En janvier 2026, le nombre total de véhicules sur nos routes a atteint 749 501, enregistrant une croissance modeste de 0,3 % par rapport à l’an dernier. Pourtant, le marché automobile montre un net essoufflement par rapport à janvier 2025. Les données officielles publiées le mardi 10 février par la National Land Transport Authority (NLTA) révèlent une contraction progressive mais marquée des immatriculations, reflétant un ralentissement significatif de l’activité dans un contexte économique contraignant et sous l’impact des mesures budgétaires.

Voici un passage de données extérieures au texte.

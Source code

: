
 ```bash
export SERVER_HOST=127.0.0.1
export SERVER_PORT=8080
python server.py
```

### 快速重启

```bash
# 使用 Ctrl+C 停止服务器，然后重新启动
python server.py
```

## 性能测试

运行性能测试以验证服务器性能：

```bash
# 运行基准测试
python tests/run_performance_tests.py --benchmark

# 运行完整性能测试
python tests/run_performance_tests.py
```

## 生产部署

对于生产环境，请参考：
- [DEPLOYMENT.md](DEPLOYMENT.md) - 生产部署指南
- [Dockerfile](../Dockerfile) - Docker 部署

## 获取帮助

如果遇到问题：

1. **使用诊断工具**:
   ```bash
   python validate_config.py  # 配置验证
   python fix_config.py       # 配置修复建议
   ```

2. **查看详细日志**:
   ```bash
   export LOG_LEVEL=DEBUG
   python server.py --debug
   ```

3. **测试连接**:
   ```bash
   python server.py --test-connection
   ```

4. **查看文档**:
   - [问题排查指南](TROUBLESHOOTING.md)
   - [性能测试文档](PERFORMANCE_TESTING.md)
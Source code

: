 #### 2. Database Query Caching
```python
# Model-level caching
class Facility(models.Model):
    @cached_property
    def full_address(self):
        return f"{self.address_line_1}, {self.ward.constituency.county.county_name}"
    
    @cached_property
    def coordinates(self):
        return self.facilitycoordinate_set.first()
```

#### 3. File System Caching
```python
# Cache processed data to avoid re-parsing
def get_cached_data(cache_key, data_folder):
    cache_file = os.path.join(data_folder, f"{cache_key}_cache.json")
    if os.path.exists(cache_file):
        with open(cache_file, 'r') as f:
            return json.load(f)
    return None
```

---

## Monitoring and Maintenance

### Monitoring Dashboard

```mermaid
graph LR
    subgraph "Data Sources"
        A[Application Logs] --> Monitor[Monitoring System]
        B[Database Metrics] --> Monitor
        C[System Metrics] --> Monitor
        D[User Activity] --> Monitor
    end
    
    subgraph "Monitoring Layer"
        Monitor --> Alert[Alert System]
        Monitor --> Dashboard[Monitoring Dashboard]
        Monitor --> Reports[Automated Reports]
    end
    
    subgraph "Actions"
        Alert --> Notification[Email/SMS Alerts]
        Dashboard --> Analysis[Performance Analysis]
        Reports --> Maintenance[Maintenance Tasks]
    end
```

Selon les chiffres, 3 531 véhicules avaient été immatriculés en janvier 2025. En janvier 2026, le volume recule de 23,2 %, pour s’établir à seulement 2 710 véhicules. Cette première baisse traduit un affaiblissement de la demande, touchant à la fois les véhicules neufs et les véhicules d’occasion importés, alors que les coûts liés à l’achat et à l’exploitation augmentent.
La baisse est généralisée à toutes les catégories de véhicules. Les voitures particulières, qui constituent l’essentiel des ventes, ont connu une chute notable : seulement 1 348 immatriculations en janvier 2026, contre 1 560 un an plus tôt, soit une baisse de 13,6 %. La chute est encore plus marquée pour les véhicules importés, passés de 821 à 596, soit une réduction de 27,4 %. Les véhicules neufs, qui avaient connu une croissance ces dernières années, s’effondrent également : 2 114 immatriculations en janvier 2026 contre 2 710 en janvier 2025, soit une baisse de 22 %.
Les deux-roues, autrefois alternative de mobilité prisée, enregistrent une diminution modeste : 868 immatriculations en janvier 2026, contre 820 en janvier 2025, soit une augmentation de 5,9 %. Cette évolution traduit un regain d’intérêt relatif pour ce segment, malgré la conjoncture économique et les incertitudes du secteur.
Les véhicules lourds, tels que les camions et les bus, ne sont pas épargnés. Leur nombre d’immatriculations a diminué de 60 %, signe d’une contraction significative de la demande professionnelle.
Plusieurs facteurs expliquent cette chute brutale : la conjoncture économique mondiale, marquée par une inflation persistante et des incertitudes sur la stabilité des marchés, joue un rôle majeur. La crise énergétique et la flambée des prix du carburant peuvent également freiner la volonté d’achat des consommateurs. Par ailleurs, les incertitudes réglementaires, notamment en matière d’environnement, pourraient ralentir la demande de véhicules neufs, particulièrement ceux à motorisation thermique.